[Records from a dataset]

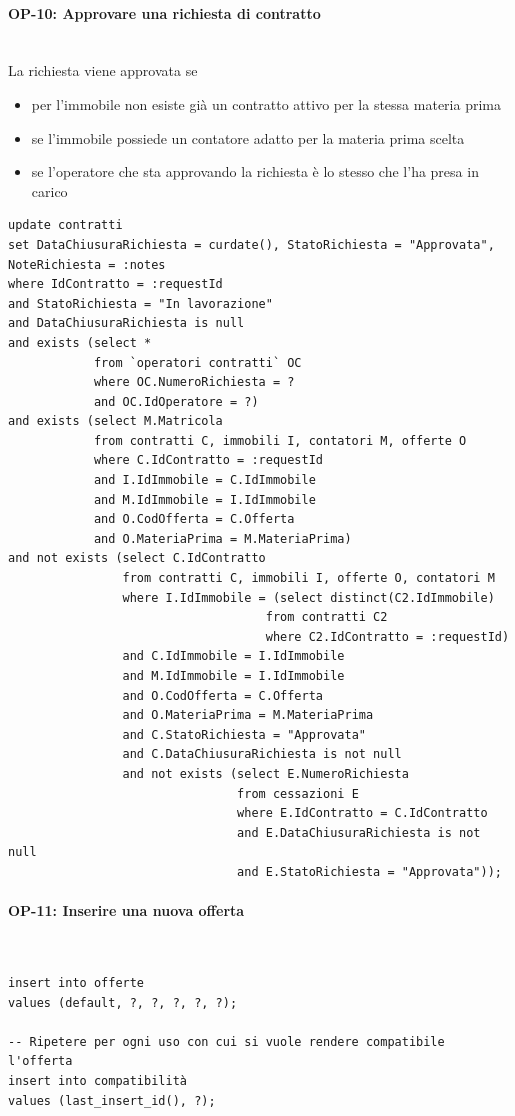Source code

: \documentclass[a4paper,12pt]{report}
\begin{document}
\paragraph{OP-10: Approvare una richiesta di contratto}\mbox{}\\
La richiesta viene approvata se 
\begin{itemize}
    \item per l'immobile non esiste già un contratto attivo per la stessa materia prima
    \item se l'immobile possiede un contatore adatto per la materia prima scelta
    \item se l'operatore che sta approvando la richiesta è lo stesso che l'ha presa in carico
\end{itemize}
\begin{lstlisting}
update contratti
set DataChiusuraRichiesta = curdate(), StatoRichiesta = "Approvata", NoteRichiesta = :notes
where IdContratto = :requestId
and StatoRichiesta = "In lavorazione"
and DataChiusuraRichiesta is null
and exists (select *
            from `operatori contratti` OC
            where OC.NumeroRichiesta = ?
            and OC.IdOperatore = ?)
and exists (select M.Matricola
            from contratti C, immobili I, contatori M, offerte O
            where C.IdContratto = :requestId
            and I.IdImmobile = C.IdImmobile
            and M.IdImmobile = I.IdImmobile
            and O.CodOfferta = C.Offerta
            and O.MateriaPrima = M.MateriaPrima)
and not exists (select C.IdContratto
                from contratti C, immobili I, offerte O, contatori M
                where I.IdImmobile = (select distinct(C2.IdImmobile)
                                    from contratti C2
                                    where C2.IdContratto = :requestId)
                and C.IdImmobile = I.IdImmobile
                and M.IdImmobile = I.IdImmobile
                and O.CodOfferta = C.Offerta
                and O.MateriaPrima = M.MateriaPrima
                and C.StatoRichiesta = "Approvata"
                and C.DataChiusuraRichiesta is not null
                and not exists (select E.NumeroRichiesta
                                from cessazioni E
                                where E.IdContratto = C.IdContratto
                                and E.DataChiusuraRichiesta is not null
                                and E.StatoRichiesta = "Approvata"));
\end{lstlisting}

\paragraph{OP-11: Inserire una nuova offerta}\mbox{}\\
\begin{lstlisting}
insert into offerte
values (default, ?, ?, ?, ?, ?);

-- Ripetere per ogni uso con cui si vuole rendere compatibile l'offerta
insert into compatibilità
values (last_insert_id(), ?);
\end{lstlisting}
    
\end{document}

* _TASK DIRECTIONS_
Repeat exactly the lines from the start of the entries down to the line with "materia prima scelta", keeping both ends but none of the pictures.

* _SOLUTION_
Source code

: \documentclass[a4paper,12pt]{report}
\begin{document}
\paragraph{OP-10: Approvare una richiesta di contratto}\mbox{}\\
La richiesta viene approvata se 
\begin{itemize}
    \item per l'immobile non esiste già un contratto attivo per la stessa materia prima
    \item se l'immobile possiede un contatore adatto per la materia prima scelta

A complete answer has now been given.